- A deputada Tabata Amaral, do PSB, coordenadora do grupo de trabalho sobre o PL da misoginia, aposta que o parecer será aprovado na próxima semana.
- O presidente da Câmara, Hugo Motta, seria-comprometido em pautar o projeto no plenário assim que a pauta for destravada, segundo Tabata.
- O obstáculo, conforme Motta, é a urgência constitucional do governo Lula ao PL do fim da escala 6×1, que pode bloquear a votação se o Executivo não retirar o dispositivo.
- Tabata apresentou parecer com novo conceito de misoginia e previsão de suspensão de perfis na internet usados para divulgar conteúdo ilícito, mediante decisão judicial.
- O relatório classifica a misoginia como crime de preconceito ou discriminação, com pena de dois a cinco anos de reclusão e multa, com agravantes em violência doméstica e quando houver participação de mais de duas pessoas ou envolvimento de crianças, idosos ou pessoas com deficiência.
O presidente da Câmara, Hugo Motta, comprometeu-se a pautar o PL da Misoginia no plenário assim que o grupo de trabalho encerre a análise. A informação é da deputada Tabata Amaral, coordenadora da comissão.
Tabata Amaral, do PSB, afirma que o parecer deve ser aprovado na próxima semana pelo colegiado. Ela aponta o acordo com Motta para colocar o tema em votação assim que houver avanço no grupo.

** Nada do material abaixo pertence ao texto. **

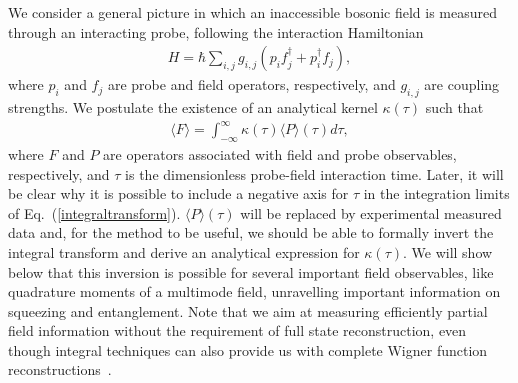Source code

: \documentclass[pra,aps,twocolumn,showpacs]{revtex4}
\begin{document}
We consider a general picture in which an inaccessible bosonic
field is measured through an interacting probe, following the
interaction Hamiltonian
\begin{eqnarray}
\label{hamiltonian} H = \hbar \sum_{i,j} g_{i,j} ( p_i
f_j^{\dagger} + p_i^{\dagger} f_j ) ,
\end{eqnarray}
where $p_i$ and $f_j$ are probe and field operators, respectively,
and $g_{i,j}$ are coupling strengths. We postulate the existence
of an analytical kernel $\kappa (\tau)$ such that
\begin{eqnarray}
\label{integraltransform} \langle F \rangle =
\int_{-\infty}^{\infty} \kappa (\tau) \langle P \rangle (\tau) d
\tau ,
\end{eqnarray}
where $F$ and $P$ are operators associated with field and probe
observables, respectively, and $\tau$ is the dimensionless
probe-field interaction time. Later, it will be clear why it is
possible to include a negative axis for $\tau$ in the integration
limits of Eq.~(\ref{integraltransform}). $\langle P \rangle
(\tau)$ will be replaced by experimental measured data and, for
the method to be useful, we should be able to formally invert the
integral transform and derive an analytical expression for
$\kappa(\tau)$. We will show below that this inversion is possible
for several important field observables, like quadrature moments
of a multimode field, unravelling important information on
squeezing and entanglement. Note that we aim at measuring
efficiently partial field information without the requirement of
full state reconstruction, even though integral techniques can
also provide us with complete Wigner function
reconstructions~\cite{Fresnel}.
\end{document}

Motta informou a interlocutores que a pauta do plenário está travada pela urgência constitucional do governo Lula ao PL do fim da escala 6×1. Sem retirar esse dispositivo, a apreciação pode ficar inviabilizada.
O parecer apresentado por Tabata traz a misoginia como crime de preconceito ou discriminação, previsto na Lei de Racismo, com penas de dois a cinco anos e multa. Há previsão de suspensão de perfis na internet usados para divulgar conteúdo ilícito, em decisão judicial.
O texto também aponta pena em dobro em casos de violência doméstica, com aumento se houver atuação de duas ou mais pessoas, ou se houver violência contra crianças, adolescentes, idosos ou pessoas com deficiência.
Na próxima semana, Tabata pretende apresentar o relatório final em reunião com líderes partidários, para avançar a discussão sobre o tema no plenário.